# Some pictures from this weekend!



## hunterisgreat (Jan 30, 2011)




----------



## Shade (Feb 20, 2012)

Nice! They both really are stunning :wub:


----------



## robk (Jun 16, 2011)

Great photos! Nice take down!


----------



## hunterisgreat (Jan 30, 2011)

robk said:


> Great photos! Nice take down!


lol yeah it was pretty nice. He stayed on with a hard and full grip for a full roll with the helper and through him getting back up and finishing the escape lol


----------



## Zeeva (Aug 10, 2010)

hunterisgreat said:


>


The action shots are cool and all! But I adore this picture! So much <3 for such a strong dog! Great juxtaposition between strength and love C:


----------



## hunterisgreat (Jan 30, 2011)

Zeeva said:


> The action shots are cool and all! But I adore this picture! So much <3 for such a strong dog! Great juxtaposition between strength and love C:


Yeah I put that on facebook and within 12 hours it was my most "liked" photo ever lol


----------



## JanaeUlva (Feb 5, 2011)

Awesome pictures and wonderful the love of dog and handler!

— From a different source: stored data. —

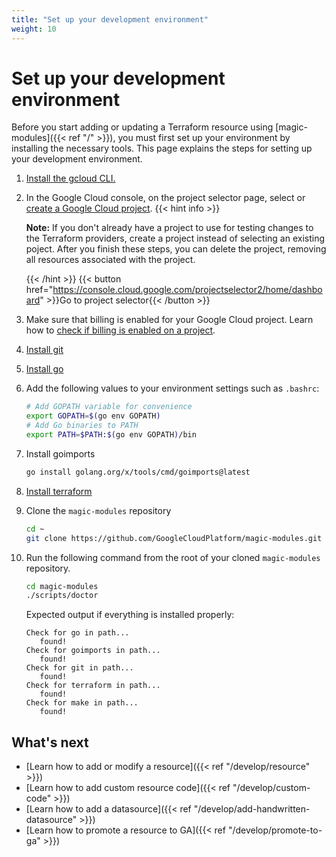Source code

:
 ```yaml
---
title: "Set up your development environment"
weight: 10
---
```


# Set up your development environment

Before you start adding or updating a Terraform resource using
[magic-modules]({{< ref "/" >}}), you must first set up your environment by
installing the necessary tools. This page explains the steps for setting up your
development environment.

1. [Install the gcloud CLI.](https://cloud.google.com/sdk/docs/install)
1. In the Google Cloud console, on the project selector page, select or
   [create a Google Cloud project](https://cloud.google.com/resource-manager/docs/creating-managing-projects).
   {{< hint info >}}

   **Note:** If you don't already have a project to use for testing changes to
   the Terraform providers, create a project instead of selecting an existing
   poject. After you finish these steps, you can delete the project, removing
   all resources associated with the project.

   {{< /hint >}}
   {{< button href="https://console.cloud.google.com/projectselector2/home/dashboard" >}}Go to project selector{{< /button >}}
1. Make sure that billing is enabled for your Google Cloud project. Learn how to
   [check if billing is enabled on a project](https://cloud.google.com/billing/docs/how-to/verify-billing-enabled).


1. [Install git](https://git-scm.com/book/en/v2/Getting-Started-Installing-Git)
1. [Install go](https://go.dev/doc/install)
1. Add the following values to your environment settings such as `.bashrc`:
   ```bash
   # Add GOPATH variable for convenience
   export GOPATH=$(go env GOPATH)
   # Add Go binaries to PATH
   export PATH=$PATH:$(go env GOPATH)/bin
   ```
1. Install goimports
   ```bash
   go install golang.org/x/tools/cmd/goimports@latest
   ```
1. [Install terraform](https://developer.hashicorp.com/terraform/tutorials/aws-get-started/install-cli)
1. Clone the `magic-modules` repository
   ```bash
   cd ~
   git clone https://github.com/GoogleCloudPlatform/magic-modules.git
   ```

1. Run the following command from the root of your cloned `magic-modules` repository.
  
   ```bash
   cd magic-modules
   ./scripts/doctor
   ```
 
   Expected output if everything is installed properly:
 
   ```
   Check for go in path...
      found!
   Check for goimports in path...
      found!
   Check for git in path...
      found!
   Check for terraform in path...
      found!
   Check for make in path...
      found!
   ```

## What's next

+ [Learn how to add or modify a resource]({{< ref "/develop/resource" >}})
+ [Learn how to add custom resource code]({{< ref "/develop/custom-code" >}})
+ [Learn how to add a datasource]({{< ref "/develop/add-handwritten-datasource" >}})
+ [Learn how to promote a resource to GA]({{< ref "/develop/promote-to-ga" >}})

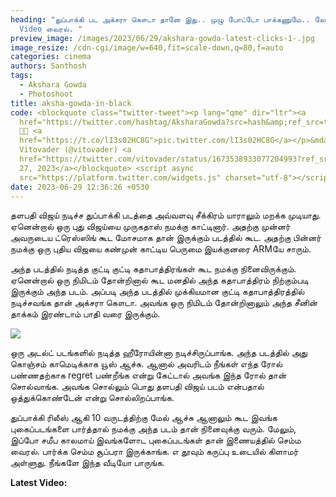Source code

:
 ```yaml
---
heading: "துப்பாக்கி பட அக்சரா கௌடா தானே இது.. முழு போட்டோ பாக்கணுமே.. லேட்டஸ்ட்
  Video வைரல். "
preview_image: /images/2023/06/29/akshara-gowda-latest-clicks-1-.jpg
image_resize: /cdn-cgi/image/w=640,fit=scale-down,q=80,f=auto
categories: cinema
authors: Santhosh
tags:
  - Akshara Gowda
  - Photoshoot
title: aksha-gowda-in-black
code: <blockquote class="twitter-tweet"><p lang="qme" dir="ltr"><a
  href="https://twitter.com/hashtag/AksharaGowda?src=hash&amp;ref_src=twsrc%5Etfw">#AksharaGowda</a>
  👙🔥 <a
  href="https://t.co/lI3s02HC8G">pic.twitter.com/lI3s02HC8G</a></p>&mdash;
  Vitovader (@vitovader) <a
  href="https://twitter.com/vitovader/status/1673538933077204993?ref_src=twsrc%5Etfw">June
  27, 2023</a></blockquote> <script async
  src="https://platform.twitter.com/widgets.js" charset="utf-8"></script>
date: 2023-06-29 12:36:26 +0530
---
```

தளபதி விஜய் நடிச்ச துப்பாக்கி படத்தை அவ்வளவு சீக்கிரம் யாராலும் மறக்க முடியாது. ஏனென்றால் ஒரு புது விஜய்யை முருகதாஸ் நமக்கு காட்டினார். அதற்கு முன்னர் அவருடைய ட்ரெஸ்ஸிங் கூட மோசமாக தான் இருக்கும் படத்தில் கூட. அதற்கு பின்னர் நமக்கு ஒரு புதிய விஜயை கண்முன் காட்டிய பெருமை இயக்குனரை ARMயே சாரும்.

அந்த படத்தில் நடித்த குட்டி குட்டி கதாபாத்திரங்கள் கூட நமக்கு நினைவிருக்கும். ஏனென்றால் ஒரு நிமிடம் தோன்றினால் கூட மனதில் அந்த கதாபாத்திரம் நிற்கும்படி இருக்கும் அந்த படம். அப்படி அந்த படத்தில் முக்கியமான குட்டி கதாபாத்திரத்தில் நடிச்சவங்க தான் அக்சரா கௌடா.  அவங்க ஒரு நிமிடம் தோன்றினாலும் அந்த சீனின் தாக்கம் இரண்டாம் பாதி வரை இருக்கும்.

![](/images/2023/06/29/akshara-gowda-latest-clicks-2-.jpg)

ஒரு அடல்ட் படங்களில் நடித்த ஹீரோயின்னா நடிச்சிருப்பாங்க. அந்த படத்தில்  அது கொஞ்சம் காமெடிக்காக யூஸ் ஆச்சு. ஆனால் அவரிடம் நீங்கள் எந்த ரோல் பண்ணதற்காக regret பண்றீங்க என்று கேட்டால் அவங்க இந்த ரோல் தான் சொல்வாங்க. அவங்க சொல்லும் பொது தளபதி விஜய் படம் என்பதால் ஒத்துக்கொண்டேன் என்று சொல்லிறப்பாங்க.

துப்பாக்கி ரிலீஸ் ஆகி 10 வருடத்திற்கு மேல் ஆச்சு ஆனாலும் கூட இவங்க புகைப்படங்களை பார்த்தால் நமக்கு அந்த படம் தான் நினைவுக்கு வரும். மேலும், இப்போ சமீப காலமாய் இவங்களோட புகைப்படங்கள் தான் இணையத்தில் செம்ம வைரல். பார்க்க செம்ம சூப்பரா இருக்காங்க. எ தூவும் கருப்பு உடையில் கிளாமர் அள்ளுது. நீங்களே இந்த வீடியோ பாருங்க.  

**L﻿atest Video:**
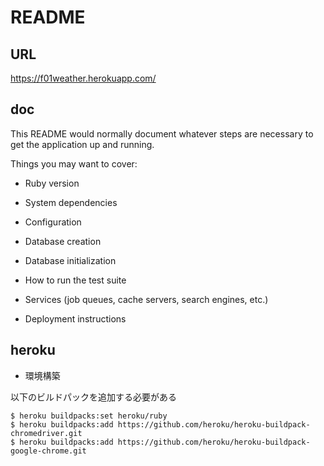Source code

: # README

## URL

https://f01weather.herokuapp.com/

## doc

This README would normally document whatever steps are necessary to get the
application up and running.

Things you may want to cover:

* Ruby version

* System dependencies

* Configuration

* Database creation

* Database initialization

* How to run the test suite

* Services (job queues, cache servers, search engines, etc.)

* Deployment instructions

## heroku

- 環境構築

以下のビルドパックを追加する必要がある
```
$ heroku buildpacks:set heroku/ruby
$ heroku buildpacks:add https://github.com/heroku/heroku-buildpack-chromedriver.git
$ heroku buildpacks:add https://github.com/heroku/heroku-buildpack-google-chrome.git
```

Sent from Petguide.com Free App


----------



## K9POPPY (Mar 6, 2014)

Beautiful!


----------



## SuperG (May 11, 2013)

Zeeva said:


> The action shots are cool and all! But I adore this picture! So much <3 for such a strong dog! Great juxtaposition between strength and love C:



Gotta agree...this particular pic speaks volumes....and all good words.


SuperG


----------



## Bear GSD (Apr 12, 2012)

Great pictures, I agree the last one is the best :wub:


----------



## G-burg (Nov 10, 2002)

Nice! And a little scary..


----------



## hunterisgreat (Jan 30, 2011)

G-burg said:


> Nice! And a little scary..


Scary? Why scary?


----------



## G-burg (Nov 10, 2002)

Because a helper falling like that on a dog.. And the injury that it "could" have caused..


----------



## hunterisgreat (Jan 30, 2011)

G-burg said:


> Because a helper falling like that on a dog.. And the injury that it "could" have caused..


oh, you can't see from that angle but he didn't fall ontop of him. He fell and rolled, and Jäger stayed on the sleeve and rolled with him.


----------